The initial reason was cost.

Funds save by being unregistered. A CIT’s initial legal expenses are lower than a mutual fund’s, as are the outlays for its ongoing reporting. However, as evidenced by the many mutual funds that carry minuscule expense ratios, once pooled funds accumulate enough assets to enjoy some scale, their operational expenditures are modest. In most cases, what drives their expense ratios are their management fees and whatever marketing/distribution expenses that they carry.

So, the real answer for CIT’s existence lies elsewhere. It is instead their ability to customize their expenses. By law, mutual funds cannot reduce their management fees to meet the request of large clients. True, the mutual fund can register a new, cheaper share class. But so far, perhaps due to the desire to avoid customer confusion, such efforts have generally stopped at two: institutional and retail classes. Not so for CITs. BlackRock, for example, has 10 versions of its Russell 2000 Index CIT, with annual expenses ranging from 0.03% to 1%. The larger the account, the lower the price.

Dodging the Law(suit) In addition to cost, there are now legal considerations. Since the financial crisis, Jerome Schlichter of Schlichter Bogard & Denton has created a cottage industry by extracting class-action settlement payments from 401(k) plan sponsors. First, Schlichter targeted sponsors who had failed to monitor their plans. Then he went after sponsors who owned retail mutual fund share classes when their size would have qualified them to own institutional share classes. Most recently, he has suggested that plan sponsors that settle for institutional mutual funds when they could instead demand a lower-cost CIT might also be legally liable.

It is unclear whether plan sponsors truly will be liable if they don’t switch from mutual funds to cheaper CITs if they have the opportunity. Schlichter’s cases don’t often reach juries. However, it is fair to say that where Schlichter has headed, the courts have often followed. If, in his view, large 401(k) plan sponsors should forgo the legal protections of the Investment Company Act of 1940 in exchange for the lower fees of a CIT, HR departments will certainly notice.

Thus, the trend toward CITs is likely to accelerate.

Possible Drawbacks Now, CITs' disadvantages.
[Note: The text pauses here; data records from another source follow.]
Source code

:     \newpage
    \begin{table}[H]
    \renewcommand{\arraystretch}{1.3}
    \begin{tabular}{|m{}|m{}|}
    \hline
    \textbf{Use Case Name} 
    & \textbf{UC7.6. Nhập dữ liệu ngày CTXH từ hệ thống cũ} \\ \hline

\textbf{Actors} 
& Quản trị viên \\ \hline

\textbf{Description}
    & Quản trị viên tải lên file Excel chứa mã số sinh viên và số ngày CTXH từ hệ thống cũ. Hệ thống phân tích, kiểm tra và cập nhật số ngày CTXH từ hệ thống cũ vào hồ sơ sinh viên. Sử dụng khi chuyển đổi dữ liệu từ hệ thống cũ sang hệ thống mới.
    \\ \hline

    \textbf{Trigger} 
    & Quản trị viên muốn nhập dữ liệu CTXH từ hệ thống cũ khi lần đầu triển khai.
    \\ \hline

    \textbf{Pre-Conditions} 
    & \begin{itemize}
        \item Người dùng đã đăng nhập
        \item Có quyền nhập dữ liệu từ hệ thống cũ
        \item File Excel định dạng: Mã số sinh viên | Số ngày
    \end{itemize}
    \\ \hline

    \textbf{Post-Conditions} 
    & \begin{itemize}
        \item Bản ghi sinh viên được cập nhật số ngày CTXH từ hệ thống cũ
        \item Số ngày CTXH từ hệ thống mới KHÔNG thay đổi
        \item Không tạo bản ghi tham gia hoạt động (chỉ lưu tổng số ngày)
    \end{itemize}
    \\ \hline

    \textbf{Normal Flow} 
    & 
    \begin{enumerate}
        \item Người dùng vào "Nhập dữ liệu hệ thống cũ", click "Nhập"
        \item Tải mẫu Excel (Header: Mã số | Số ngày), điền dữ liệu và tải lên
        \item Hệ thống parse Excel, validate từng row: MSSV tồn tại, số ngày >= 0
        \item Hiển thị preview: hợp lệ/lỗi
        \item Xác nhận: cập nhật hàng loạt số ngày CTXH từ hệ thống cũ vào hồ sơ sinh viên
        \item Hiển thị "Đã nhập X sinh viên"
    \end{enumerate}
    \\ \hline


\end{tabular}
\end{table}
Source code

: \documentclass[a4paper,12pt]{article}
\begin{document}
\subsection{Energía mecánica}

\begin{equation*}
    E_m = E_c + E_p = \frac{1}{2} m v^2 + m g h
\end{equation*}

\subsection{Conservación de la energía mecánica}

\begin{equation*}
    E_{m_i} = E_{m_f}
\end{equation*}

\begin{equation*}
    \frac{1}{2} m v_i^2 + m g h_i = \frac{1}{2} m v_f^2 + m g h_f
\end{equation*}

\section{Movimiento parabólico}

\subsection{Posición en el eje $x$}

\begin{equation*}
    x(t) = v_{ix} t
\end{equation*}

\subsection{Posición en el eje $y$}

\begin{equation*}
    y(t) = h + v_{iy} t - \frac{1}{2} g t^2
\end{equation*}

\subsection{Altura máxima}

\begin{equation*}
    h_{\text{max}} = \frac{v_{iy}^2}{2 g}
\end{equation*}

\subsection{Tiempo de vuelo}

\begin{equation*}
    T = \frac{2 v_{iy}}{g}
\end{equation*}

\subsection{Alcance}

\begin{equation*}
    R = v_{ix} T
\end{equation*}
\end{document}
The obvious catch with CITs is that they do not report as public funds do. They are not required to file their portfolio holdings, or issue shareholder reports, or send their net asset values to Nasdaq’s central database. Indeed, they are not required to appear at all. Should they wish to operate silently, providing information only to plan sponsors and their shareholders, there isn’t much that Morningstar or other databases could do about that.

However, this increasingly isn’t much of a problem. For one, it is in CITs’ interest to report. Their investors don’t wish to own secret funds; they wish to own funds that are tracked by third parties, as are public funds. For another, most assets in CITs are either in index funds or in clones of public target-date funds. It’s not hard to figure out what they are doing, simply from their names.
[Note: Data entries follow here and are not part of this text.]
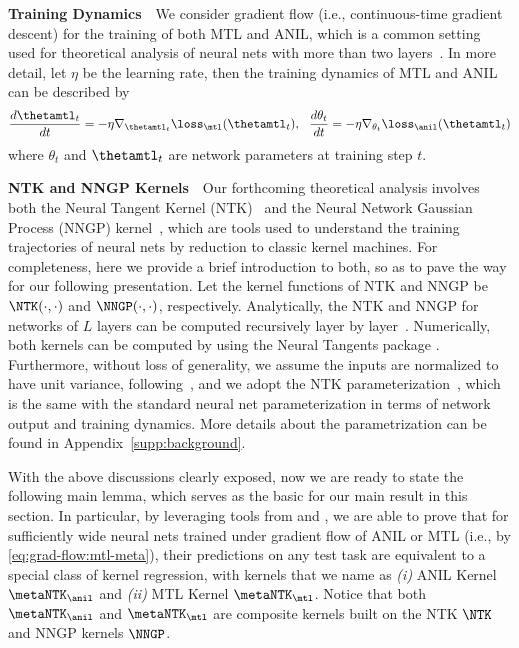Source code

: \documentclass{article}
\begin{document}
\textbf{Training Dynamics}~~We consider gradient flow (i.e., continuous-time gradient descent) for the training of both MTL and ANIL, which is a common setting used for theoretical analysis of neural nets with more than two layers~\citep{ntk,lee2019wide,CNTK}. In more detail, let $\eta$ be the learning rate, then the training dynamics of MTL and ANIL can be described by
\begin{align}\label{eq:grad-flow:mtl-meta}
    \frac{d \thetamtl_t}{dt} = -\eta \nabla_{\thetamtl_t} \loss_\mtl(\thetamtl_t), ~~\frac{d \theta_t}{dt} = -\eta \nabla_{\theta_t} \loss_\anil(\thetamtl_t)
\end{align}
where $\theta_t$ and $\thetamtl_t$ are network parameters at training step $t$.

\textbf{NTK and NNGP Kernels}~~Our forthcoming theoretical analysis involves both the Neural Tangent Kernel (NTK)~\cite{ntk,du2019icml,AllenZhu2018ACT} and the Neural Network Gaussian Process (NNGP) kernel~\citep{lee2018deep,novak2019bayesian}, which are tools used to understand the training trajectories of neural nets by reduction to classic kernel machines. For completeness, here we provide a brief introduction to both, so as to pave the way for our following presentation. Let the kernel functions of NTK and NNGP be $\NTK(\cdot,\cdot)$ and $\NNGP(\cdot,\cdot)$, respectively. Analytically, the NTK and NNGP for networks of $L$ layers can be computed recursively layer by layer~\citep{lee2019wide,CNTK}. Numerically, both kernels can be computed by using the Neural Tangents package \cite{neuraltangents2020}. Furthermore, without loss of generality, we assume the inputs are normalized to have unit variance, following~\citep{xiao2020dis}, and we adopt the NTK parameterization~\citep{lee2019wide}, which is the same with the standard neural net parameterization in terms of network output and training dynamics. More details about the parametrization can be found in Appendix~\ref{supp:background}.

With the above discussions clearly exposed, now we are ready to state the following main lemma, which serves as the basic for our main result in this section. In particular, by leveraging tools from \citet{lee2019wide} and \citet{meta-ntk}, we are able to prove that for sufficiently wide neural nets trained under gradient flow of ANIL or MTL (i.e., by \eqref{eq:grad-flow:mtl-meta}), their predictions on any test task are equivalent to a special class of kernel regression, with kernels that we name as \textit{(i)} ANIL Kernel $\metaNTK_\anil$ and \textit{(ii)} MTL Kernel $\metaNTK_\mtl$. Notice that both $\metaNTK_\anil$ and $\metaNTK_\mtl$ are composite kernels built on the NTK $\NTK$ and NNGP kernels $\NNGP$. 
\end{document}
The other concern is as previously stated: CITs aren’t governed by the Investment Act of 1940 and thus do not receive its protections. For example, CITs need not--and generally do not--have a board of directors. Personally, I side with Schlichter in thinking that this is not a major problem. Historically, mutual fund boards have gone where their management companies wish, rather than represent the interests of fund shareholders. And the strongest lever that they possess, that of lowering costs, has already been used by CITs. Nonetheless, just because CITs have not been punished for their legal structure in the past does not mean that such a thing could not occur in the future.
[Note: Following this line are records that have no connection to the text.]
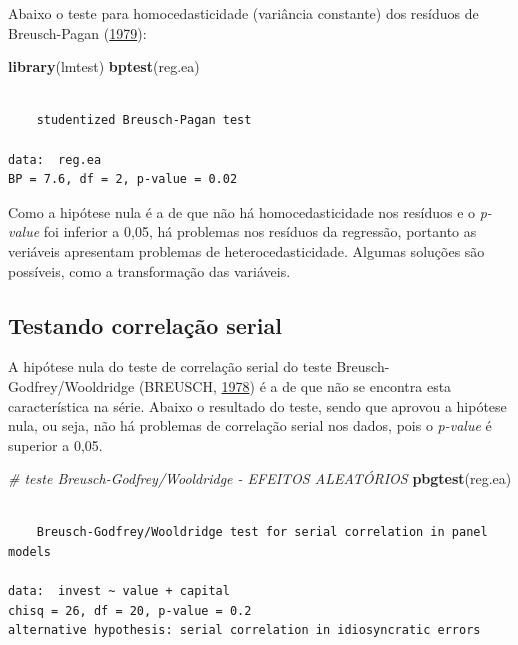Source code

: \documentclass[12pt,brazil,oneside]{book}
\newenvironment{Shaded}{\begin{snugshade}}{\end{snugshade}}
\newcommand{\CommentTok}[1]{\textcolor[rgb]{0.56,0.35,0.01}{\textit{#1}}}
\newcommand{\KeywordTok}[1]{\textcolor[rgb]{0.13,0.29,0.53}{\textbf{#1}}}
\newcommand{\NormalTok}[1]{#1}
\begin{document}
Abaixo o teste para homocedasticidade (variância constante) dos resíduos de Breusch-Pagan (\protect\hyperlink{ref-breusch1979}{1979}):

\begin{Shaded}
\begin{Highlighting}[]
\KeywordTok{library}\NormalTok{(lmtest)}
\KeywordTok{bptest}\NormalTok{(reg.ea)}
\end{Highlighting}
\end{Shaded}

\begin{verbatim}

    studentized Breusch-Pagan test

data:  reg.ea
BP = 7.6, df = 2, p-value = 0.02
\end{verbatim}

Como a hipótese nula é a de que não há homocedasticidade nos resíduos e o \emph{p-value} foi inferior a 0,05, há problemas nos resíduos da regressão, portanto as veriáveis apresentam problemas de heterocedasticidade. Algumas soluções são possíveis, como a transformação das variáveis.

\hypertarget{testando-correlacao-serial}{%
\subsection{Testando correlação serial}\label{testando-correlacao-serial}}

A hipótese nula do teste de correlação serial do teste Breusch-Godfrey/Wooldridge (BREUSCH, \protect\hyperlink{ref-breusch1978}{1978}) é a de que não se encontra esta característica na série. Abaixo o resultado do teste, sendo que aprovou a hipótese nula, ou seja, não há problemas de correlação serial nos dados, pois o \emph{p-value} é superior a 0,05.

\begin{Shaded}
\begin{Highlighting}[]
\CommentTok{# teste Breusch-Godfrey/Wooldridge - EFEITOS ALEATÓRIOS}
\KeywordTok{pbgtest}\NormalTok{(reg.ea) }
\end{Highlighting}
\end{Shaded}

\begin{verbatim}

    Breusch-Godfrey/Wooldridge test for serial correlation in panel models

data:  invest ~ value + capital
chisq = 26, df = 20, p-value = 0.2
alternative hypothesis: serial correlation in idiosyncratic errors
\end{verbatim}
\end{document}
John Rekenthaler has been researching the fund industry since 1988. He is now a columnist for Morningstar.com and a member of Morningstar's investment research department. John is quick to point out that while Morningstar typically agrees with the views of the Rekenthaler Report, his views are his own.

The opinions expressed here are the author’s. Morningstar values diversity of thought and publishes a broad range of viewpoints.